American computer scientist

Charles R. Moore (also known as Chuck Moore) was an American computer engineer noted for his research on computer architecture. He spent much of his career working at IBM, where he was chief engineer and project co-lead for the PowerPC 601 microprocessor. He then led the POWER4 Chip Architecture project.

==Biography==
Moore received a B.S. degree in electrical engineering from Rensselaer Polytechnic Institute in 1983. He received a M.S. in Electrical Engineering from University of Texas at Austin in 1991.
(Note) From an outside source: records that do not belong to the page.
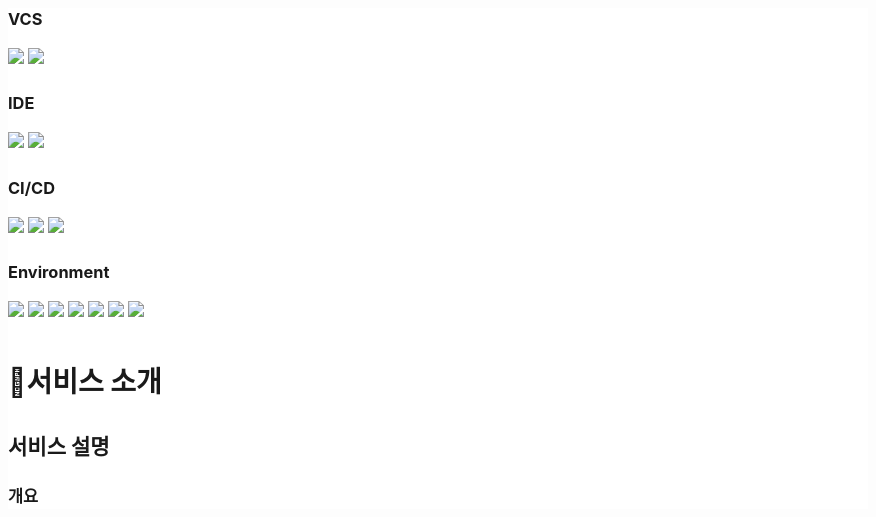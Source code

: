 </div>

### VCS

<div>
  <img src="https://img.shields.io/badge/Git-F05032?style=for-the-badge&logo=Git&logoColor=white" />
  <img src="https://img.shields.io/badge/GitLab-FC6D26?style=for-the-badge&logo=gitlab&logoColor=white" />
</div>

### IDE

<div>
  <img src="https://img.shields.io/badge/Visual Studio Code [1.80.1]-007ACC?style=for-the-badge&logo=visualstudiocode&logoColor=white" />
  <img src="https://img.shields.io/badge/IntelliJ IDEA [2023.1.4]-000000?style=for-the-badge&logo=intellijidea&logoColor=white" />
</div>

### CI/CD

<div>
  <img src="https://img.shields.io/badge/Docker [24.0.4]-2496ED?style=for-the-badge&logo=docker&logoColor=white">
  <img src="https://img.shields.io/badge/Docker COMPOSE [2.23.0]-2496ED?style=for-the-badge&logo=DOCKER&logoColor=white">
  <img src="https://img.shields.io/badge/jenkins-D24939?style=for-the-badge&logo=jenkins&logoColor=white">
</div>

### Environment

<div>
  <img src="https://img.shields.io/badge/jira-0052CC?style=for-the-badge&logo=jira&logoColor=white">
  <img src="https://img.shields.io/badge/notion-000000?style=for-the-badge&logo=notion&logoColor=white">
  <img src="https://img.shields.io/badge/discord-5865F2?style=for-the-badge&logo=discord&logoColor=white">
  <img src="https://img.shields.io/badge/figma-F24E1E?style=for-the-badge&logo=figma&logoColor=white">
  <img src="https://img.shields.io/badge/Mattermost [5.3.1]-0058CC?style=for-the-badge&logo=mattermost&logoColor=white" />
  <img src="https://img.shields.io/badge/Postman-FF6C37?style=for-the-badge&logo=postman&logoColor=white" />
  <img src="https://img.shields.io/badge/termius [8.0.2]-000000?style=for-the-badge&logo=termius&logoColor=white" />
</div>

# 📌서비스 소개

## 서비스 설명

### 개요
From 1984 to 2001, Moore worked at IBM Corporation in Austin, Texas, with increasing responsibility and leadership on the design and development of IBM microprocessors, including PowerPC 601, POWER4, and others. After a stint at Chicory Systems, a startup in the mobile computing space, he returned to University of Texas at Austin as a senior research fellow. In 2004, he joined Advanced Micro Devices, where he served as chief engineer for the “Bulldozer” processor microarchitecture, and ultimately held the position of corporate fellow. In 2007, Moore gave a plenary talk at the ACM Federated Computing Research Conferences (FCRC).
In 2008, he gave a keynote address at the IEEE/ACM International Symposium on Microarchitecture.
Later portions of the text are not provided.